Your objective: Return the data below unaltered, but strip out the pictures.

Excerpted data:

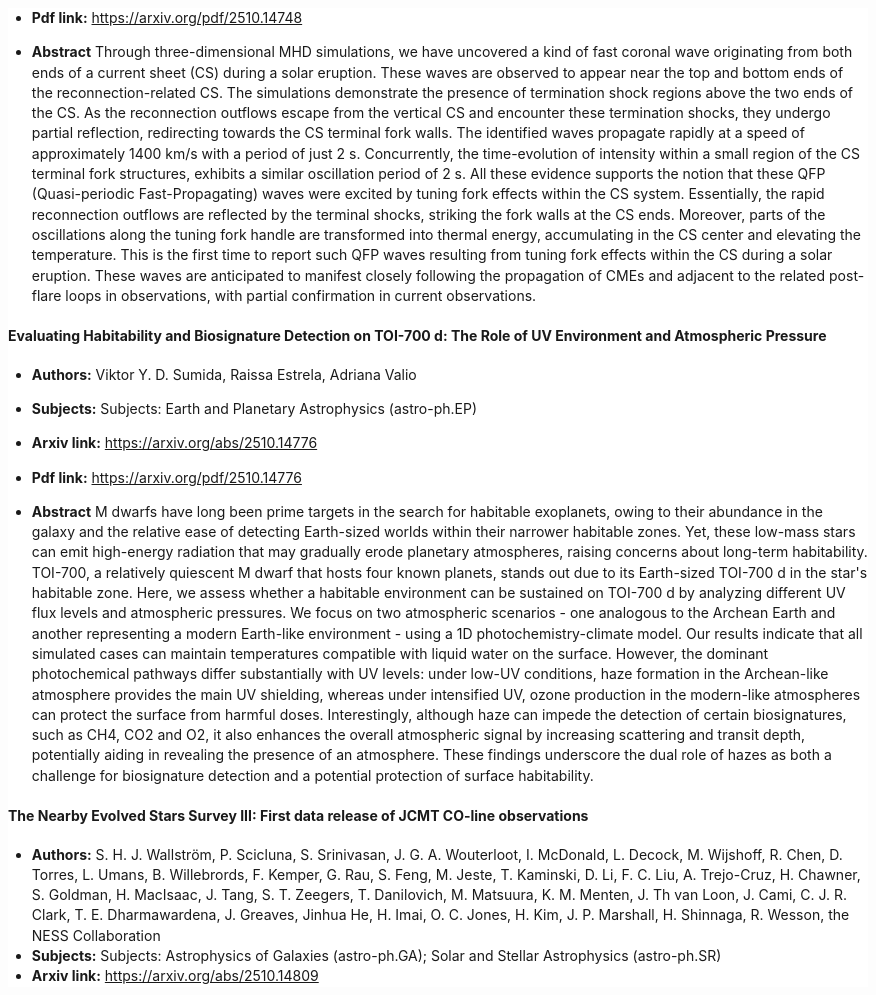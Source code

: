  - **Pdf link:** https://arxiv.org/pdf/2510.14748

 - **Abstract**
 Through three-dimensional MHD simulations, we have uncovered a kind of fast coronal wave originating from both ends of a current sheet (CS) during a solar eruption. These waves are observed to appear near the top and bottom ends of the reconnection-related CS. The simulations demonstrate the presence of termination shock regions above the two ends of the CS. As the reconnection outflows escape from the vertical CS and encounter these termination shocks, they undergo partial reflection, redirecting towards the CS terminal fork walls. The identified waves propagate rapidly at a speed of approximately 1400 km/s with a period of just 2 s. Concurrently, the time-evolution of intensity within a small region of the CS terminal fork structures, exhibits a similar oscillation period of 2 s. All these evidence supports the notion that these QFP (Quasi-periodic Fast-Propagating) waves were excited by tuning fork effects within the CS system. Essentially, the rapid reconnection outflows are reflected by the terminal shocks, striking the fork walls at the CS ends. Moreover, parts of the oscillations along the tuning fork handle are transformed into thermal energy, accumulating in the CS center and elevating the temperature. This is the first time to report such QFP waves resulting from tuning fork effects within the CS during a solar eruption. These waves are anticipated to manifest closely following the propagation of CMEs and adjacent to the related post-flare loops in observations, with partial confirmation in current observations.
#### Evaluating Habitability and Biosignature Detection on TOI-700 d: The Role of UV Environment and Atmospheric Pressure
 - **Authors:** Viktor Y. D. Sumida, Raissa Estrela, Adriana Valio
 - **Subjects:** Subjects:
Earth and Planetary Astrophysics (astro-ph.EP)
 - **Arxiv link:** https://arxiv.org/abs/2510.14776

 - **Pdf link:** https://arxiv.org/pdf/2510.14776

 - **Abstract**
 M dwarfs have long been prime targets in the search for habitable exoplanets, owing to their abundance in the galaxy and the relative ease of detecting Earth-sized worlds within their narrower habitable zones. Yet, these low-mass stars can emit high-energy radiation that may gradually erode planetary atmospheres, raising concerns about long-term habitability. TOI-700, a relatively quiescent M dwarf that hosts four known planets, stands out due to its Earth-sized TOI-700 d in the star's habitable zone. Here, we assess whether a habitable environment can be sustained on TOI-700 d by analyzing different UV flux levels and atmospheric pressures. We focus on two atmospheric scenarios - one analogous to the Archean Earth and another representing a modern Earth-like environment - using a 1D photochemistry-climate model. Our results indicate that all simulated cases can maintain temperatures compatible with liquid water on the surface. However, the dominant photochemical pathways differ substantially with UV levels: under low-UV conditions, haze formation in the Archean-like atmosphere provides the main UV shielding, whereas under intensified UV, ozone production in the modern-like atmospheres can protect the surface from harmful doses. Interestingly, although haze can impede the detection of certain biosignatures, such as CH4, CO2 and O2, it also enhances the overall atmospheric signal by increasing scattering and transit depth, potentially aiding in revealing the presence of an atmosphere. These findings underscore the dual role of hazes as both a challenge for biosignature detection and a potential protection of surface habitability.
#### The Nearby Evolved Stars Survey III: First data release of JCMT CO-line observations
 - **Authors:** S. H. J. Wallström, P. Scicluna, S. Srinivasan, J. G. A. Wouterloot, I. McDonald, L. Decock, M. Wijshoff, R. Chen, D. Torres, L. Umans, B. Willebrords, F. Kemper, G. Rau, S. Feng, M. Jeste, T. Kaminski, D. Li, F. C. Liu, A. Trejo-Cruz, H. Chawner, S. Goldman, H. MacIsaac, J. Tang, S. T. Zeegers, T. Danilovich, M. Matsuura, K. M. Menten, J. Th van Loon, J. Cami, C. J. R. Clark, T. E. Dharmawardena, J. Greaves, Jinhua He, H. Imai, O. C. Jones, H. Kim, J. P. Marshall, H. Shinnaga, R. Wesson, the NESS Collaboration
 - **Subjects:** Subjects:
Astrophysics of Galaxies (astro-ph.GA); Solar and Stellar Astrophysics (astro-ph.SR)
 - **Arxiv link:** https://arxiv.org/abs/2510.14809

Solution to this task:
Source code

:  - **Pdf link:** https://arxiv.org/pdf/2510.14748

 - **Abstract**
 Through three-dimensional MHD simulations, we have uncovered a kind of fast coronal wave originating from both ends of a current sheet (CS) during a solar eruption. These waves are observed to appear near the top and bottom ends of the reconnection-related CS. The simulations demonstrate the presence of termination shock regions above the two ends of the CS. As the reconnection outflows escape from the vertical CS and encounter these termination shocks, they undergo partial reflection, redirecting towards the CS terminal fork walls. The identified waves propagate rapidly at a speed of approximately 1400 km/s with a period of just 2 s. Concurrently, the time-evolution of intensity within a small region of the CS terminal fork structures, exhibits a similar oscillation period of 2 s. All these evidence supports the notion that these QFP (Quasi-periodic Fast-Propagating) waves were excited by tuning fork effects within the CS system. Essentially, the rapid reconnection outflows are reflected by the terminal shocks, striking the fork walls at the CS ends. Moreover, parts of the oscillations along the tuning fork handle are transformed into thermal energy, accumulating in the CS center and elevating the temperature. This is the first time to report such QFP waves resulting from tuning fork effects within the CS during a solar eruption. These waves are anticipated to manifest closely following the propagation of CMEs and adjacent to the related post-flare loops in observations, with partial confirmation in current observations.
#### Evaluating Habitability and Biosignature Detection on TOI-700 d: The Role of UV Environment and Atmospheric Pressure
 - **Authors:** Viktor Y. D. Sumida, Raissa Estrela, Adriana Valio
 - **Subjects:** Subjects:
Earth and Planetary Astrophysics (astro-ph.EP)
 - **Arxiv link:** https://arxiv.org/abs/2510.14776

 - **Pdf link:** https://arxiv.org/pdf/2510.14776

 - **Abstract**
 M dwarfs have long been prime targets in the search for habitable exoplanets, owing to their abundance in the galaxy and the relative ease of detecting Earth-sized worlds within their narrower habitable zones. Yet, these low-mass stars can emit high-energy radiation that may gradually erode planetary atmospheres, raising concerns about long-term habitability. TOI-700, a relatively quiescent M dwarf that hosts four known planets, stands out due to its Earth-sized TOI-700 d in the star's habitable zone. Here, we assess whether a habitable environment can be sustained on TOI-700 d by analyzing different UV flux levels and atmospheric pressures. We focus on two atmospheric scenarios - one analogous to the Archean Earth and another representing a modern Earth-like environment - using a 1D photochemistry-climate model. Our results indicate that all simulated cases can maintain temperatures compatible with liquid water on the surface. However, the dominant photochemical pathways differ substantially with UV levels: under low-UV conditions, haze formation in the Archean-like atmosphere provides the main UV shielding, whereas under intensified UV, ozone production in the modern-like atmospheres can protect the surface from harmful doses. Interestingly, although haze can impede the detection of certain biosignatures, such as CH4, CO2 and O2, it also enhances the overall atmospheric signal by increasing scattering and transit depth, potentially aiding in revealing the presence of an atmosphere. These findings underscore the dual role of hazes as both a challenge for biosignature detection and a potential protection of surface habitability.
#### The Nearby Evolved Stars Survey III: First data release of JCMT CO-line observations
 - **Authors:** S. H. J. Wallström, P. Scicluna, S. Srinivasan, J. G. A. Wouterloot, I. McDonald, L. Decock, M. Wijshoff, R. Chen, D. Torres, L. Umans, B. Willebrords, F. Kemper, G. Rau, S. Feng, M. Jeste, T. Kaminski, D. Li, F. C. Liu, A. Trejo-Cruz, H. Chawner, S. Goldman, H. MacIsaac, J. Tang, S. T. Zeegers, T. Danilovich, M. Matsuura, K. M. Menten, J. Th van Loon, J. Cami, C. J. R. Clark, T. E. Dharmawardena, J. Greaves, Jinhua He, H. Imai, O. C. Jones, H. Kim, J. P. Marshall, H. Shinnaga, R. Wesson, the NESS Collaboration
 - **Subjects:** Subjects:
Astrophysics of Galaxies (astro-ph.GA); Solar and Stellar Astrophysics (astro-ph.SR)
 - **Arxiv link:** https://arxiv.org/abs/2510.14809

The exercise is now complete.